Think it sounds ridiculous? Bear with me and I’ll explain how I came up with that number. This obviously isn’t the exact cost for every single person, but it probably isn’t far off. I didn’t include the cost of electricity, purchasing and replacing your television, or the cost of lost opportunities due to the hours wasted watching television. I’m also basing the cost on the amount I pay for satellite TV. Your actual costs may be higher or lower (probably higher as I have the most basic package).

#### The Assumptions

I assumed a cost of \$40/month for the subscription. This is the cost of my basic satellite TV subscription. There’s a good chance most people pay more than this, so my estimate is probably conservative.

I assumed you started your subscription at age 22 (when most people are out on their own) and you keep it until you die at age 80.

I assumed an inflation rate of 3.8% and an investment rate of return of 8% (very reasonable over a 59 year time period).

#### The Results

If you decide to give up your cable or satellite TV subscription and instead invest the money, you’d have over \$577,000 at age 80. If we adjust for inflation, that \$577,000 would be about \$63,900 in today’s dollars (e.g., what costs you \$63,900 today will cost you \$577,000 in 59 years because of inflation).

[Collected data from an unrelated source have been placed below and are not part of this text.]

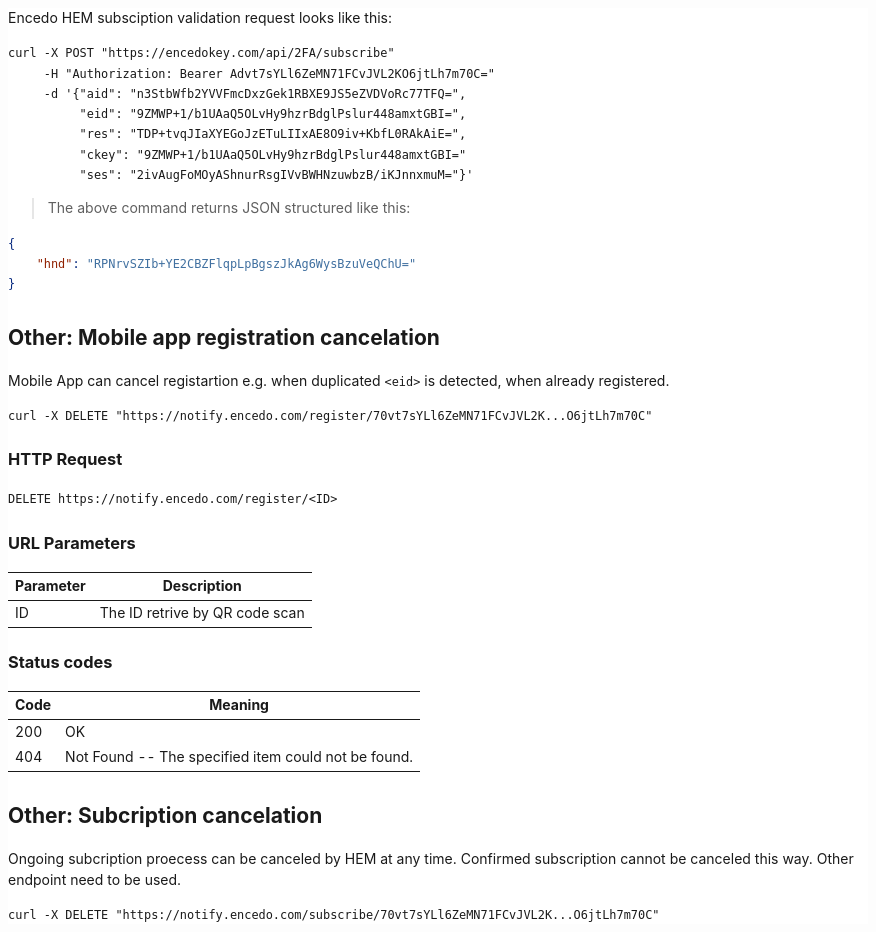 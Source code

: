 Encedo HEM subsciption validation request looks like this:

```shell
curl -X POST "https://encedokey.com/api/2FA/subscribe"
     -H "Authorization: Bearer Advt7sYLl6ZeMN71FCvJVL2KO6jtLh7m70C="
     -d '{"aid": "n3StbWfb2YVVFmcDxzGek1RBXE9JS5eZVDVoRc77TFQ=",
          "eid": "9ZMWP+1/b1UAaQ5OLvHy9hzrBdglPslur448amxtGBI=",
          "res": "TDP+tvqJIaXYEGoJzETuLIIxAE8O9iv+KbfL0RAkAiE=",
          "ckey": "9ZMWP+1/b1UAaQ5OLvHy9hzrBdglPslur448amxtGBI="
          "ses": "2ivAugFoMOyAShnurRsgIVvBWHNzuwbzB/iKJnnxmuM="}'
```

> The above command returns JSON structured like this:

```json
{
	"hnd": "RPNrvSZIb+YE2CBZFlqpLpBgszJkAg6WysBzuVeQChU="
}
```



## Other: Mobile app registration cancelation

Mobile App can cancel registartion e.g. when duplicated <code>&lt;eid&gt;</code> is detected, when already registered.

```shell
curl -X DELETE "https://notify.encedo.com/register/70vt7sYLl6ZeMN71FCvJVL2K...O6jtLh7m70C"
```

### HTTP Request
`DELETE https://notify.encedo.com/register/<ID>`


### URL Parameters
Parameter | Description
--------- | -----------
ID | The ID retrive by QR code scan


### Status codes
Code | Meaning
---------- | -------
200 | OK
404 | Not Found -- The specified item could not be found.




## Other: Subcription cancelation

Ongoing subcription proecess can be canceled by HEM at any time. Confirmed subscription cannot be canceled this way. Other endpoint need to be used. 

```shell
curl -X DELETE "https://notify.encedo.com/subscribe/70vt7sYLl6ZeMN71FCvJVL2K...O6jtLh7m70C"
```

By age 65, you’d have an extra \$177,700 because you gave up that cable/satellite TV subscription. This is the same as \$34,300 in today’s dollars. That could mean retiring a year earlier! (depending on your income needs in retirement)

If you’re 22 and you decide to save \$100 instead of purchasing a TV set, you’ll have an extra \$2,955 by age 65—or \$570 in today’s dollars. (While the price tag says \$100, it’s really costing you \$570 because you could have invested that \$100.)

If you save \$500, that’s an extra \$14,780 by age 65—over \$2,850 in today’s dollars.

If you save \$1,000, you’ll have an extra \$29,550 by age 65—more than \$5,725 in today’s dollars! (That \$1,000 big screen TV is really costing you \$5,725.)

And we haven’t even figured in the cost of lost opportunities because you watched so many episodes of Lost…

#### The \$64,000 Question

If Dish Network, DirectTV, or Comcast told you that subscribing to their service would really cost you \$64,000, would you do it? Even with the first month free, I just don’t see how it’s worth it.

Add in the cost of purchasing a TV (and replacement TVs), the higher medical bills because you sat on your butt so much, and the other reasons you should stop watching TV and you’ll soon find that it’s just not worth it.

If you’re struggling to get by, TV should be one of the first things you cut. It’s a drain on your finances (a \$64,000 drain!), wastes your time, and can get in the way of quality family time. Your time is better spent finding ways to increase your income, cut your expenses, and enjoy your life the way you want (instead of the way the TV tells you to enjoy it).

#### Disclaimer and Other Stuff

Even though I know how much television costs, I have not given it up completely. However, I do watch a lot less than I used to and I’m amazed at how much more I can accomplish! Now I tend to only watch a couple shows on Discovery Channel. (I’m a science geek at heart.) I’ll watch in social situations as well, but overall I probably watch less than a couple hours a week on average.

Not all TV is bad. Like I said, I like to watch Discovery Channel. Educational shows can be a good way to get some entertainment while expanding your mind at the same time. But most TV shows are an absolute waste of time—end of story.

#### Corey

Corey is currently pursuing a Master of Arts degree in religion. While he enjoys learning and writing about Christianity, another one of his new passions is writing about personal finances in order to help others make wise decisions with their money.

### 2 responses to Cable/Satellite TV Subscriptions Actually Cost Nearly \$64,000!

1. My wife and I dropped our premium channels and just have basic cable and internet service via Comcast. We’re saving \$100 a month and not missing a thing. The kids can watch their favorite shows on PBS and Netflix and I can get ESPN on my Xbox 360.

We still have cable because we don’t want the hassle of making a OTA antenna work. Also for \$2 more we have basic cable because it is bundled with our high speed internet. I can live with \$24 a year instead of dealing with installing the antenna.

2. Hi, Dan! Thanks for commenting. Certainly cutting out premium channels saves a lot, and so can bundling with Internet. If it only costs you \$2 more per month for basic cable in addition to your Internet, that sounds like a great deal. Unfortunately, that didn’t look like an option when we got our Internet. However, we’ve been able to find pretty much everything we want to watch online at the network websites or on sites like Hulu. It seems like we’re going to have more and more options as networks start working with their online audiences, so I’m sure there will be plenty of ways to save money. Thanks again!